Now for a different scenario. Say you have created a proper English web page using the ISO-8859-1 code page, better known as Latin 1:

You send this file to your Thai translator, who uses Notepad to come up with this:

Your translator saves the file using the ANSI setting in Notepad, which means Windows 874 on a Thai computer. Notepad doesn’t care about the incorrect meta tag. It only supports UTF-8, UTF-16, and “ANSI”, which means whichever Windows code page that happens to be your computer’s default. But when you open your translator’s file in your browser or in EditPad, you get:

That’s obviously not right. While you could fix this by pasting in the right meta tag like we did earlier, let’s assume you don’t know which meta tag to use for Thai. To get the file to display correctly in EditPad, you use the Text Encoding item in the Convert menu to interpret the file with Windows 874 for Thai. That’s easy, because the Text Encoding dialog box indicates the languages that each encoding is used for, and it shows a preview of what the file will look like. Now the text is readable:

But the meta tag is still wrong. When you save, you get the same warning as you did before:

This time, EditPad is showing the file with the Windows 874 code page, but EditPad knows that when you open the file again in EditPad or in a browser, it will be displayed with the ISO-8859-1 code page specified by the meta tag. Again, EditPad asks you to choose which is correct: the encoding specified by the meta tag, or the encoding EditPad is displaying the file with.

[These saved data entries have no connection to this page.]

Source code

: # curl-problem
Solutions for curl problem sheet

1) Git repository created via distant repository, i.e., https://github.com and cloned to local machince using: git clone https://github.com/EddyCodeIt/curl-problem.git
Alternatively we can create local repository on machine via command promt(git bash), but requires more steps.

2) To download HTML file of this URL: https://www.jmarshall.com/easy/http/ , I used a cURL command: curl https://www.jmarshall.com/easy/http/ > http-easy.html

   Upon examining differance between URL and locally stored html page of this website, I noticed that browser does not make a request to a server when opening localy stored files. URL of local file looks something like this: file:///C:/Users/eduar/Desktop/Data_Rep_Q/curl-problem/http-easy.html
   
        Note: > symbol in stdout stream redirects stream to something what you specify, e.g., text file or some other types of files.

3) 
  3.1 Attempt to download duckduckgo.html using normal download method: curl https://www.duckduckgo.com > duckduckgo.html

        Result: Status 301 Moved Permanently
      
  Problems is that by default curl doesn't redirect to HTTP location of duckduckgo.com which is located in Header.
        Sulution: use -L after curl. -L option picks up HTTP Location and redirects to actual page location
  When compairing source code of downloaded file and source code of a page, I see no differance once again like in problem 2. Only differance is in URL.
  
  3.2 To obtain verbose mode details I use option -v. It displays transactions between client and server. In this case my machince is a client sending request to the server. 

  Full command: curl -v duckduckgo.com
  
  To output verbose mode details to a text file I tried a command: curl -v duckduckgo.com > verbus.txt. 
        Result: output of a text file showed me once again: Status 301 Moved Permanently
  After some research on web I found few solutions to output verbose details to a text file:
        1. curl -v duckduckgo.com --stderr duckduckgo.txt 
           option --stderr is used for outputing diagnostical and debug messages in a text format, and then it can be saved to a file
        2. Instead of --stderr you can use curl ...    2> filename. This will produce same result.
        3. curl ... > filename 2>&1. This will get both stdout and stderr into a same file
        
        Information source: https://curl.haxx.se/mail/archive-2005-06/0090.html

This time, the meta tag is wrong. Thus, you need to click the Change Meta Tag button. This tells EditPad to keep the file’s display as it is, but to change the charset=ISO-8859-1 bit in the HTML file into charset=tis-620.

EditPad knows the code page names of all the encodings that is supports. If you don’t know the proper meta tag, EditPad will correct it for you if you specify a valid but incorrect meta tag. E.g. if your file specifies charset=utf-8 but you’re not using UTF-8, EditPad will offer to change. If your file specifies charset=doesnotexist, EditPad ignores the meta tag that it doesn’t understand.